§ Task statement
Whenever the string "root" turns up in a line of the data below, copy that line.

━━ Provided records

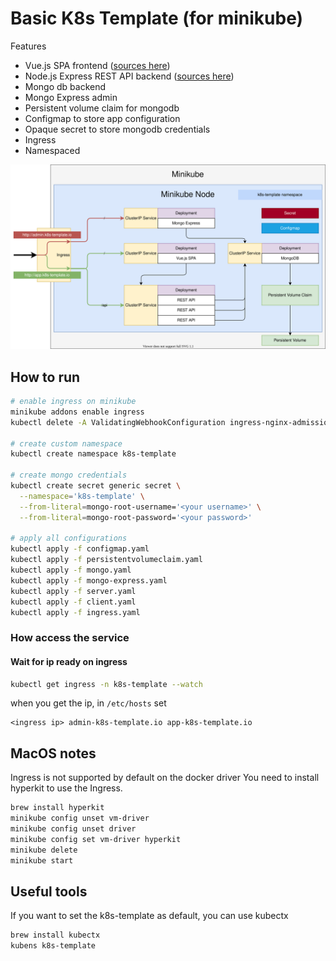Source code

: # Basic K8s Template (for minikube)

Features

* Vue.js SPA frontend ([sources here](https://github.com/paolodenti/k8s-template-client))
* Node.js Express REST API backend ([sources here](https://github.com/paolodenti/k8s-template-server))
* Mongo db backend
* Mongo Express admin
* Persistent volume claim for mongodb
* Configmap to store app configuration
* Opaque secret to store mongodb credentials
* Ingress
* Namespaced

![node diagram](docs/node.svg?raw=true "Node Diagram")

## How to run

```bash
# enable ingress on minikube
minikube addons enable ingress
kubectl delete -A ValidatingWebhookConfiguration ingress-nginx-admission

# create custom namespace
kubectl create namespace k8s-template

# create mongo credentials
kubectl create secret generic secret \
  --namespace='k8s-template' \
  --from-literal=mongo-root-username='<your username>' \
  --from-literal=mongo-root-password='<your password>'

# apply all configurations
kubectl apply -f configmap.yaml
kubectl apply -f persistentvolumeclaim.yaml
kubectl apply -f mongo.yaml
kubectl apply -f mongo-express.yaml
kubectl apply -f server.yaml
kubectl apply -f client.yaml
kubectl apply -f ingress.yaml
```

### How access the service

#### Wait for ip ready on ingress

```bash
kubectl get ingress -n k8s-template --watch
```

when you get the ip, in `/etc/hosts` set

```text
<ingress ip> admin-k8s-template.io app-k8s-template.io
```

## MacOS notes

Ingress is not supported by default on the docker driver You need to install hyperkit to use the Ingress.

```bash
brew install hyperkit
minikube config unset vm-driver
minikube config unset driver
minikube config set vm-driver hyperkit
minikube delete
minikube start
```

## Useful tools

If you want to set the k8s-template as default, you can use kubectx

```bash
brew install kubectx
kubens k8s-template
```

━━━━

§ Response
  --from-literal=mongo-root-username='<your username>' \
  --from-literal=mongo-root-password='<your password>'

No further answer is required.